Report all lines in the records that hold the string "netstat".

BEGIN The input

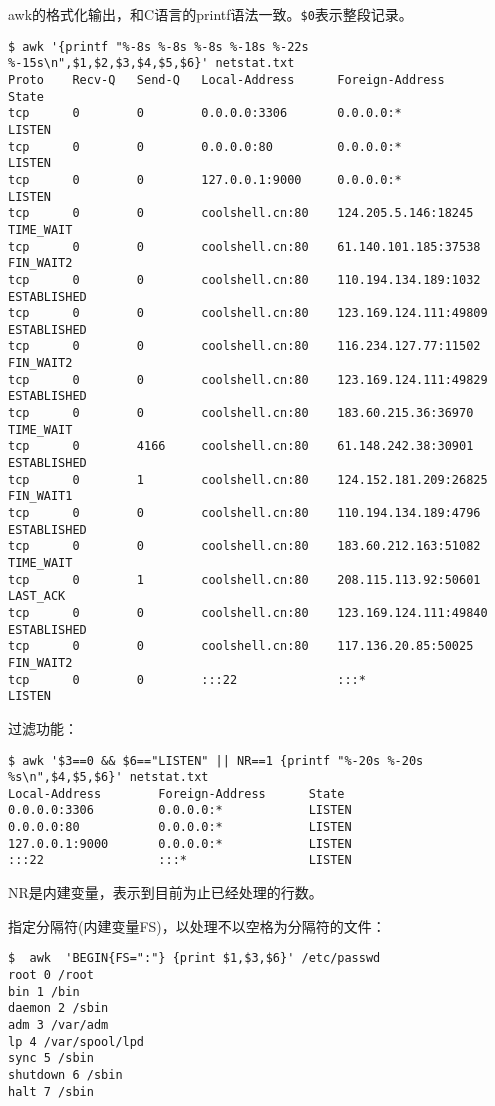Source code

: awk的格式化输出，和C语言的printf语法一致。\verb|$0|表示整段记录。
\begin{verbatim}
$ awk '{printf "%-8s %-8s %-8s %-18s %-22s %-15s\n",$1,$2,$3,$4,$5,$6}' netstat.txt
Proto    Recv-Q   Send-Q   Local-Address      Foreign-Address        State
tcp      0        0        0.0.0.0:3306       0.0.0.0:*              LISTEN
tcp      0        0        0.0.0.0:80         0.0.0.0:*              LISTEN
tcp      0        0        127.0.0.1:9000     0.0.0.0:*              LISTEN
tcp      0        0        coolshell.cn:80    124.205.5.146:18245    TIME_WAIT
tcp      0        0        coolshell.cn:80    61.140.101.185:37538   FIN_WAIT2
tcp      0        0        coolshell.cn:80    110.194.134.189:1032   ESTABLISHED
tcp      0        0        coolshell.cn:80    123.169.124.111:49809  ESTABLISHED
tcp      0        0        coolshell.cn:80    116.234.127.77:11502   FIN_WAIT2
tcp      0        0        coolshell.cn:80    123.169.124.111:49829  ESTABLISHED
tcp      0        0        coolshell.cn:80    183.60.215.36:36970    TIME_WAIT
tcp      0        4166     coolshell.cn:80    61.148.242.38:30901    ESTABLISHED
tcp      0        1        coolshell.cn:80    124.152.181.209:26825  FIN_WAIT1
tcp      0        0        coolshell.cn:80    110.194.134.189:4796   ESTABLISHED
tcp      0        0        coolshell.cn:80    183.60.212.163:51082   TIME_WAIT
tcp      0        1        coolshell.cn:80    208.115.113.92:50601   LAST_ACK
tcp      0        0        coolshell.cn:80    123.169.124.111:49840  ESTABLISHED
tcp      0        0        coolshell.cn:80    117.136.20.85:50025    FIN_WAIT2
tcp      0        0        :::22              :::*                   LISTEN
\end{verbatim}

过滤功能：
\begin{verbatim}
$ awk '$3==0 && $6=="LISTEN" || NR==1 {printf "%-20s %-20s %s\n",$4,$5,$6}' netstat.txt
Local-Address        Foreign-Address      State
0.0.0.0:3306         0.0.0.0:*            LISTEN
0.0.0.0:80           0.0.0.0:*            LISTEN
127.0.0.1:9000       0.0.0.0:*            LISTEN
:::22                :::*                 LISTEN
\end{verbatim}
NR是内建变量，表示到目前为止已经处理的行数。

指定分隔符(内建变量FS)，以处理不以空格为分隔符的文件：
\begin{verbatim}
$  awk  'BEGIN{FS=":"} {print $1,$3,$6}' /etc/passwd
root 0 /root
bin 1 /bin
daemon 2 /sbin
adm 3 /var/adm
lp 4 /var/spool/lpd
sync 5 /sbin
shutdown 6 /sbin
halt 7 /sbin
\end{verbatim}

END The input

- **Task response**
$ awk '{printf "%-8s %-8s %-8s %-18s %-22s %-15s\n",$1,$2,$3,$4,$5,$6}' netstat.txt
$ awk '$3==0 && $6=="LISTEN" || NR==1 {printf "%-20s %-20s %s\n",$4,$5,$6}' netstat.txt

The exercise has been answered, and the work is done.